> **Work to be completed**
Exactly how many lines in this data contain the word "these"? Only the number should be given.

> **Records provided**
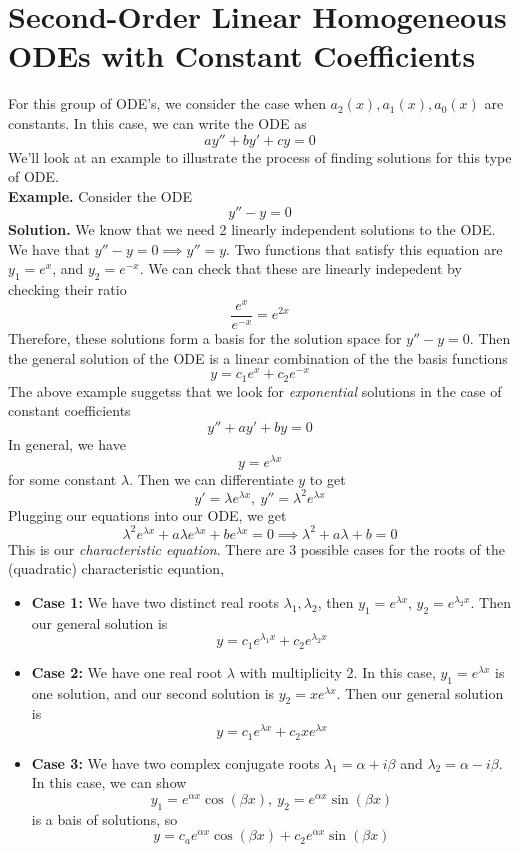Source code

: \documentclass[openany]{report}
\begin{document}
\section{Second-Order Linear Homogeneous ODEs with Constant Coefficients}
For this group of ODE's, we consider the case when $a_2(x), a_1(x), a_0(x)$ are constants. In this case, we can write the ODE as
\[ay'' + by' + cy = 0\]
We'll look at an example to illustrate the process of finding solutions for this type of ODE.\\[3ex]
\textbf{Example.} Consider the ODE 
\[y'' - y = 0\]
\textbf{Solution.} We know that we need 2 linearly independent solutions to the ODE. We have that $y'' - y = 0 \implies y'' = y$. Two functions that satisfy this equation are $y_{1} = e^x$, and $y_2 = e^{-x}$. We can check that these are linearly indepedent by checking their ratio 
\[\frac{e^x}{e^{-x}} = e^{2x}\]
Therefore, these solutions form a basis for the solution space for $y'' - y = 0$. Then the general solution of the ODE is a linear combination of the the basis functions 
\[y = c_1e^x + c_2e^{-x}\]
The above example suggetss that we look for \emph{exponential} solutions in the case of constant coefficients
\[y'' + ay' + by = 0\]
In general, we have
\[y = e^{\lambda x}\]
for some constant $\lambda$. Then we can differentiate $y$ to get 
\[y' = \lambda e^{\lambda x}, \ y'' = \lambda^2 e^{\lambda x}\]
Plugging our equations into our ODE, we get
\[\lambda^2 e^{\lambda x} + a\lambda e^{\lambda x} + b e^{\lambda x} = 0 \implies \lambda^2 + a \lambda + b = 0\]
This is our \emph{characteristic equation}. There are 3 possible cases for the roots of the (quadratic) characteristic equation,
\begin{itemize}
    \item \textbf{Case 1:} We have two distinct real roots $\lambda_1, \lambda_2$, then $y_1 = e^{\lambda x}$, $y_2 = e^{\lambda_2x}$. Then our general solution is 
    \[y = c_1 e^{\lambda_1 x} + c_2 e^{\lambda_2 x}\]
    \item \textbf{Case 2:} We have one real root $\lambda$ with multiplicity 2. In this case, $y_1 = e^{\lambda x}$ is one solution, and our second solution is $y_2 = xe^{\lambda x}$. Then our general solution is
    \[y = c_1e^{\lambda x} + c_2 x e^{\lambda x}\]
    \item \textbf{Case 3:} We have two complex conjugate roots $\lambda_1 = \alpha + i\beta$ and $\lambda_2 = \alpha - i\beta$. In this case, we can show 
    \[y_1 = e^{\alpha x}\cos(\beta x), \ y_2 = e^{\alpha x}\sin(\beta x)\]
    is a bais of solutions, so 
    \[y = c_a e^{\alpha x} \cos (\beta x)  + c_2 e^{\alpha x}\sin(\beta x)\]
\end{itemize}
\end{document}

> **Response area**
2